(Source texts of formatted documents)
══════════
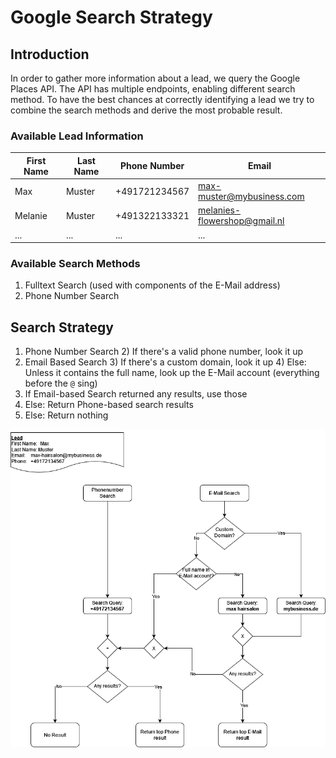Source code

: <!--
SPDX-License-Identifier: MIT
SPDX-FileCopyrightText: 2023 Lucca Baumgärtner <lucca.baumgaertner@fau.de>
-->

# Google Search Strategy

## Introduction

In order to gather more information about a lead, we query the Google Places API. The API has
multiple endpoints, enabling different search method. To have the best chances at correctly identifying a lead
we try to combine the search methods and derive the most probable result.

### Available Lead Information

| First Name | Last Name | Phone Number  | Email                        |
| ---------- | --------- | ------------- | ---------------------------- |
| Max        | Muster    | +491721234567 | max-muster@mybusiness.com    |
| Melanie    | Muster    | +491322133321 | melanies-flowershop@gmail.nl |
| ...        | ...       | ...           | ...                          |

### Available Search Methods

1. Fulltext Search (used with components of the E-Mail address)
2. Phone Number Search

## Search Strategy

1. Phone Number Search 2) If there's a valid phone number, look it up
2. Email Based Search 3) If there's a custom domain, look it up 4) Else: Unless it contains the full name, look up the E-Mail account (everything before the `@` sing)
3. If Email-based Search returned any results, use those
4. Else: Return Phone-based search results
5. Else: Return nothing

![Search Strategy](./_static/google_places_strategy.drawio.png)
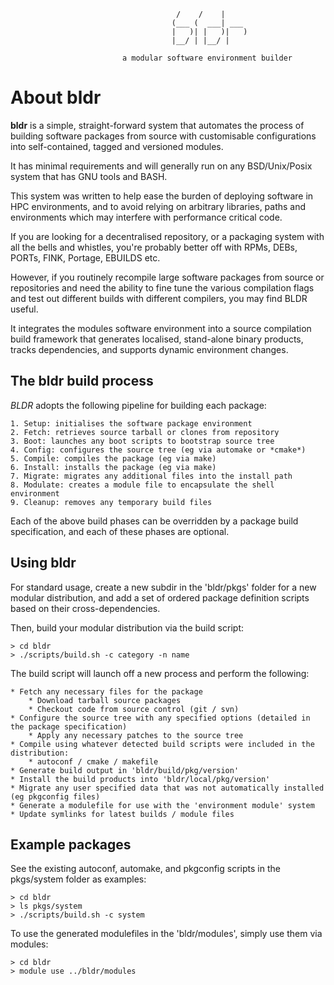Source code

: 
                                                         
                                         /    /    |     
                                        (___ (  ___| ___ 
                                        |   )| |   )|   )
                                        |__/ | |__/ |    
                                                         													
       						 a modular software environment builder


About **bldr**
==================

**bldr** is a simple, straight-forward system that automates the process of building software packages from source with customisable configurations into self-contained, tagged and versioned modules. 

It has minimal requirements and will generally run on any BSD/Unix/Posix system that has GNU tools and BASH.

This system was written to help ease the burden of deploying software in HPC environments, and to avoid relying on arbitrary libraries, paths and environments which may interfere with performance critical code.

If you are looking for a decentralised repository, or a packaging system with all the bells and whistles, you're probably better off with RPMs, DEBs, PORTs, FINK, Portage, EBUILDS etc.

However, if you routinely recompile large software packages from source or repositories and need the ability to fine tune the various compilation flags and test out different builds with different compilers, you may find BLDR useful.

It integrates the modules software environment into a source compilation build framework that generates localised, stand-alone binary products, tracks dependencies, and supports dynamic environment changes.


The **bldr** build process
------------------

*BLDR* adopts the following pipeline for building each package:

    1. Setup: initialises the software package environment
    2. Fetch: retrieves source tarball or clones from repository
    3. Boot: launches any boot scripts to bootstrap source tree
    4. Config: configures the source tree (eg via automake or *cmake*)
    5. Compile: compiles the package (eg via make)
    6. Install: installs the package (eg via make)
    7. Migrate: migrates any additional files into the install path
    8. Modulate: creates a module file to encapsulate the shell environment
    9. Cleanup: removes any temporary build files

Each of the above build phases can be overridden by a package build specification, and each of these phases are optional.


Using **bldr**
------------------

For standard usage, create a new subdir in the 'bldr/pkgs' folder for a new modular distribution, and add a set of ordered package definition scripts based on their cross-dependencies.

Then, build your modular distribution via the build script:

    > cd bldr
    > ./scripts/build.sh -c category -n name

The build script will launch off a new process and perform the following:
    
    * Fetch any necessary files for the package
        * Download tarball source packages 
        * Checkout code from source control (git / svn)
    * Configure the source tree with any specified options (detailed in the package specification)
        * Apply any necessary patches to the source tree
    * Compile using whatever detected build scripts were included in the distribution:   
        * autoconf / cmake / makefile
    * Generate build output in 'bldr/build/pkg/version'
    * Install the build products into 'bldr/local/pkg/version'
    * Migrate any user specified data that was not automatically installed (eg pkgconfig files)
    * Generate a modulefile for use with the 'environment module' system
    * Update symlinks for latest builds / module files

Example packages
------------------

See the existing autoconf, automake, and pkgconfig scripts in the pkgs/system folder as examples:

    > cd bldr
    > ls pkgs/system
    > ./scripts/build.sh -c system

To use the generated modulefiles in the 'bldr/modules', simply use them via modules:

    > cd bldr
    > module use ../bldr/modules





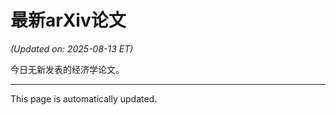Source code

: # 最新arXiv论文

<!-- ARXIV_PAPERS_START -->
*(Updated on: 2025-08-13 ET)*

今日无新发表的经济学论文。
<!-- ARXIV_PAPERS_END -->

---
This page is automatically updated.
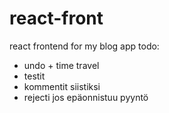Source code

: # react-front
react frontend for my blog app
todo:
- undo + time travel
- testit
- kommentit siistiksi
- rejecti jos epäonnistuu pyyntö

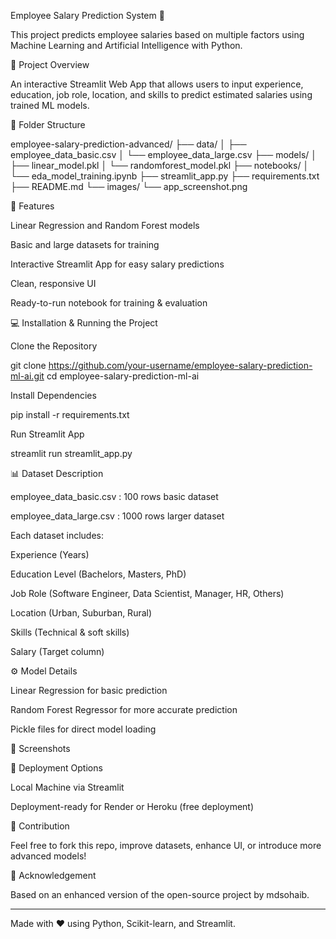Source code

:Employee Salary Prediction System 🚀

This project predicts employee salaries based on multiple factors using Machine Learning and Artificial Intelligence with Python.

📌 Project Overview

An interactive Streamlit Web App that allows users to input experience, education, job role, location, and skills to predict estimated salaries using trained ML models.

📂 Folder Structure

employee-salary-prediction-advanced/
├── data/
│   ├── employee_data_basic.csv
│   └── employee_data_large.csv
├── models/
│   ├── linear_model.pkl
│   └── randomforest_model.pkl
├── notebooks/
│   └── eda_model_training.ipynb
├── streamlit_app.py
├── requirements.txt
├── README.md
└── images/
    └── app_screenshot.png

📝 Features

Linear Regression and Random Forest models

Basic and large datasets for training

Interactive Streamlit App for easy salary predictions

Clean, responsive UI

Ready-to-run notebook for training & evaluation


💻 Installation & Running the Project

Clone the Repository

git clone https://github.com/your-username/employee-salary-prediction-ml-ai.git
cd employee-salary-prediction-ml-ai

Install Dependencies

pip install -r requirements.txt

Run Streamlit App

streamlit run streamlit_app.py

📊 Dataset Description

employee_data_basic.csv : 100 rows basic dataset

employee_data_large.csv : 1000 rows larger dataset


Each dataset includes:

Experience (Years)

Education Level (Bachelors, Masters, PhD)

Job Role (Software Engineer, Data Scientist, Manager, HR, Others)

Location (Urban, Suburban, Rural)

Skills (Technical & soft skills)

Salary (Target column)


⚙️ Model Details

Linear Regression for basic prediction

Random Forest Regressor for more accurate prediction

Pickle files for direct model loading


📸 Screenshots



🚀 Deployment Options

Local Machine via Streamlit

Deployment-ready for Render or Heroku (free deployment)


🤝 Contribution

Feel free to fork this repo, improve datasets, enhance UI, or introduce more advanced models!

📢 Acknowledgement

Based on an enhanced version of the open-source project by mdsohaib.


---

Made with ❤️ using Python, Scikit-learn, and Streamlit.

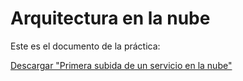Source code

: # Arquitectura en la nube

Este es el documento de la práctica:

[Descargar "Primera subida de un servicio en la nube"](https://github.com/BalantryFernando/Aquitectura-en-la-nube/blob/main/PRIMERA%20SUBIDA%20DE%20UN%20SERVICIO%20EN%20LA%20NUBE.pdf.pdf)
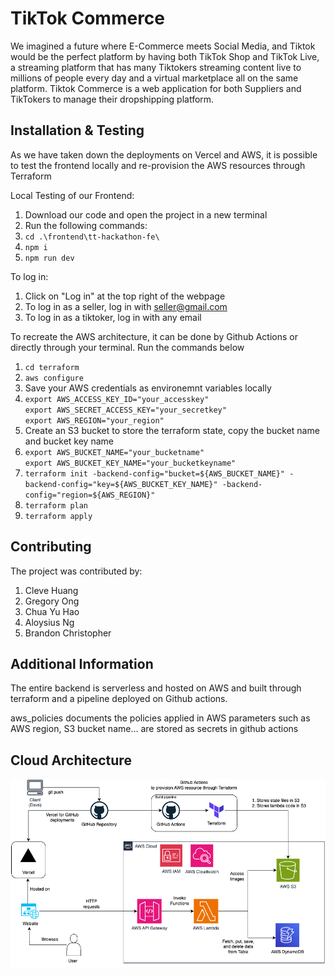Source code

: # TikTok Commerce

We imagined a future where E-Commerce meets Social Media, and Tiktok would be the perfect platform by having both TikTok Shop and TikTok Live, a streaming platform that has many Tiktokers streaming content live to millions of people every day and a virtual marketplace all on the same platform.  Tiktok Commerce is a web application for both Suppliers and TikTokers to manage their dropshipping platform.



## Installation & Testing
As we have taken down the deployments on Vercel and AWS, it is possible to test the frontend locally and re-provision the AWS resources through Terraform

Local Testing of our Frontend:

1) Download our code and open the project in a new terminal
2) Run the following commands:
3) `cd .\frontend\tt-hackathon-fe\`
4) `npm i`
5) `npm run dev`

To log in:

1) Click on "Log in" at the top right of the webpage
2) To log in as a seller, log in with seller@gmail.com
3) To log in as a tiktoker, log in with any email

To recreate the AWS architecture, it can be done by Github Actions or directly through your terminal.
Run the commands below
1) `cd terraform`
2) `aws configure`
3) Save your AWS credentials as environemnt variables locally
4) `export AWS_ACCESS_KEY_ID="your_accesskey"` <br>
   `export AWS_SECRET_ACCESS_KEY="your_secretkey"`<br>
   `export AWS_REGION="your_region"`
5) Create an S3 bucket to store the terraform state, copy the bucket name and bucket key name
6) `export AWS_BUCKET_NAME="your_bucketname"` <br>
   `export AWS_BUCKET_KEY_NAME="your_bucketkeyname"`<br>
7) `terraform init -backend-config="bucket=${AWS_BUCKET_NAME}" -backend-config="key=${AWS_BUCKET_KEY_NAME}" -backend-config="region=${AWS_REGION}"`
8) `terraform plan`
9) `terraform apply`


## Contributing

The project was contributed by:
1) Cleve Huang
2) Gregory Ong
3) Chua Yu Hao
4) Aloysius Ng
5) Brandon Christopher

## Additional Information

The entire backend is serverless and hosted on AWS and built through terraform and a pipeline deployed on Github actions.

aws_policies documents the policies applied in AWS
parameters such as AWS region, S3 bucket name... are stored as secrets in github actions


## Cloud Architecture 

![AWS Architecture](images/TTCommerceAWSArchitecture.drawio.png)
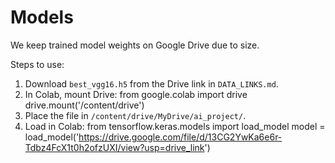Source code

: # Models

We keep trained model weights on Google Drive due to size.

Steps to use:
1. Download `best_vgg16.h5` from the Drive link in `DATA_LINKS.md`.
2. In Colab, mount Drive:
   from google.colab import drive
   drive.mount('/content/drive')
3. Place the file in `/content/drive/MyDrive/ai_project/`.
4. Load in Colab:
   from tensorflow.keras.models import load_model
   model = load_model('https://drive.google.com/file/d/13CG2YwKa6e6r-Tdbz4FcX1t0h2ofzUXI/view?usp=drive_link')
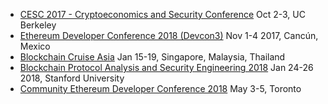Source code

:
* [CESC 2017 - Cryptoeconomics and Security Conference](https://cesc.io) Oct 2-3, UC Berkeley
* [Ethereum Developer Conference 2018 (Devcon3)](https://ethereumfoundation.org/devcon3/) Nov 1-4 2017, Cancún, Mexico
* [Blockchain Cruise Asia](https://coinsbank.com/cruise-asia) Jan 15-19, Singapore, Malaysia, Thailand
* [Blockchain Protocol Analysis and Security Engineering 2018](https://cyber.stanford.edu/bpase18) Jan 24-26 2018, Stanford University
* [Community Ethereum Developer Conference 2018](https://edcon.io) May 3-5, Toronto

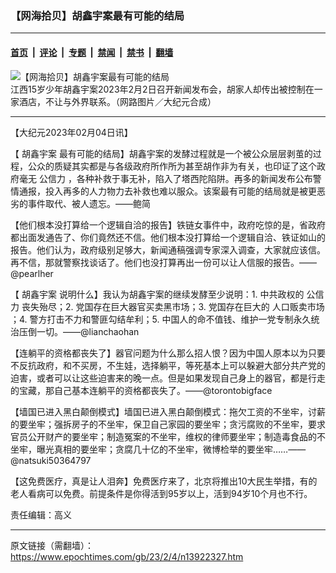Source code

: ### 【网海拾贝】胡鑫宇案最有可能的结局

---

#### [首页](../../../..?n13922327) &nbsp;|&nbsp; [评论](../../../../../epoch-comment?n13922327) &nbsp;|&nbsp; [专题](../../../../../epoch-special?n13922327) &nbsp;|&nbsp; [禁闻](../../../../../epoch-news?n13922327) &nbsp;|&nbsp; [禁书](../../../../../books?n13922327) &nbsp;|&nbsp; [翻墙](https://github.com/gfw-breaker/nogfw/blob/master/README.md?n13922327)


<div><img alt="【网海拾贝】胡鑫宇案最有可能的结局" class="attachment-djy_600_400 size-djy_600_400 wp-post-image" src="https://i.epochtimes.com/assets/uploads/2023/02/id13922334-FotoJet-18-.jpeg"/>
<div class="caption">
 江西15岁少年胡鑫宇案2023年2月2日召开新闻发布会，胡家人却传出被控制在一家酒店，不让与外界联系。（网路图片／大纪元合成）
</div></div><hr/><div class="post_content" id="artbody" itemprop="articleBody">
 <!-- article content begin -->
 <p>
  【大纪元2023年02月04日讯】
 </p>
 <p>
  【
  <ok href="https://www.epochtimes.com/gb/tag/%E8%83%A1%E9%91%AB%E5%AE%87%E6%A1%88.html">
   胡鑫宇案
  </ok>
  最有可能的结局】胡鑫宇案的发酵过程就是一个被公众层层剥茧的过程，公众的质疑其实都是与各级政府所作所为甚至胡作非为有关，也印证了这个政府毫无
  <ok href="https://www.epochtimes.com/gb/tag/%E5%85%AC%E4%BF%A1%E5%8A%9B.html">
   公信力
  </ok>
  ，各种补救于事无补，陷入了塔西陀陷阱。再多的新闻发布公布警情通报，投入再多的人力物力去补救也难以服众。该案最有可能的结局就是被更恶劣的事件取代、被人遗忘。——鲍简
 </p>
 <p>
  【他们根本没打算给一个逻辑自洽的报告】铁链女事件中，政府吃惊的是，省政府都出面发通告了、你们竟然还不信。他们根本没打算给一个逻辑自洽、铁证如山的报告。他们认为，政府级别足够大，新闻通稿强调专家深入调查，大家就应该信。再不信，那就警察找谈话了。他们也没打算再出一份可以让人信服的报告。——@pearlher
 </p>
 <p>
  【
  <ok href="https://www.epochtimes.com/gb/tag/%E8%83%A1%E9%91%AB%E5%AE%87%E6%A1%88.html">
   胡鑫宇案
  </ok>
  说明什么】我认为胡鑫宇案的继续发酵至少说明：1. 中共政权的
  <ok href="https://www.epochtimes.com/gb/tag/%E5%85%AC%E4%BF%A1%E5%8A%9B.html">
   公信力
  </ok>
  丧失殆尽；2. 党国存在巨大器官买卖黑市场；3. 党国存在巨大的
  <ok href="https://www.epochtimes.com/gb/tag/%E4%BA%BA%E5%8F%A3%E8%B4%A9%E5%8D%96%E5%B8%82%E5%9C%BA.html">
   人口贩卖市场
  </ok>
  ；4. 警方打击不力和警匪勾结牟利；5. 中国人的命不值钱、维护一党专制永久统治压倒一切。——@lianchaohan
 </p>
 <p>
  【连躺平的资格都丧失了】器官问题为什么那么招人恨？因为中国人原本以为只要不反抗政府，和不买房，不生娃，选择躺平，等死基本上可以躲避大部分共产党的迫害，或者可以让这些迫害来的晚一点。但是如果发现自己身上的器官，都是行走的宝藏，那自己基本连躺平的资格都丧失了。——@torontobigface
 </p>
 <p>
  【墙国已进入黑白颠倒模式】墙国已进入黑白颠倒模式：拖欠工资的不坐牢，讨薪的要坐牢；强拆房子的不坐牢，保卫自己家园的要坐牢；贪污腐败的不坐牢，要求官员公开财产的要坐牢；制造冤案的不坐牢，维权的律师要坐牢；制造毒食品的不坐牢，曝光真相的要坐牢；贪腐几十亿的不坐牢，微博检举的要坐牢……——@natsuki50364797
 </p>
 <p>
  【这免费医疗，真是让人泪奔】免费医疗来了，北京将推出10大民生举措，有的老人看病可以免费。前提条件是你得活到95岁以上，活到94岁10个月也不行。
 </p>
 <p>
  责任编辑：高义
 </p>
 <!-- article content end -->
 <div id="below_article_ad">
 </div>
</div>


---

原文链接（需翻墙）：https://www.epochtimes.com/gb/23/2/4/n13922327.htm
══════════
-- What to produce --
Reproduce verbatim the lines above, from the line with "# TikTok Commerce" through the line with "1) Click on".

-- Solution to this problem --
: # TikTok Commerce

We imagined a future where E-Commerce meets Social Media, and Tiktok would be the perfect platform by having both TikTok Shop and TikTok Live, a streaming platform that has many Tiktokers streaming content live to millions of people every day and a virtual marketplace all on the same platform.  Tiktok Commerce is a web application for both Suppliers and TikTokers to manage their dropshipping platform.



## Installation & Testing
As we have taken down the deployments on Vercel and AWS, it is possible to test the frontend locally and re-provision the AWS resources through Terraform

Local Testing of our Frontend:

1) Download our code and open the project in a new terminal
2) Run the following commands:
3) `cd .\frontend\tt-hackathon-fe\`
4) `npm i`
5) `npm run dev`

To log in:

1) Click on "Log in" at the top right of the webpage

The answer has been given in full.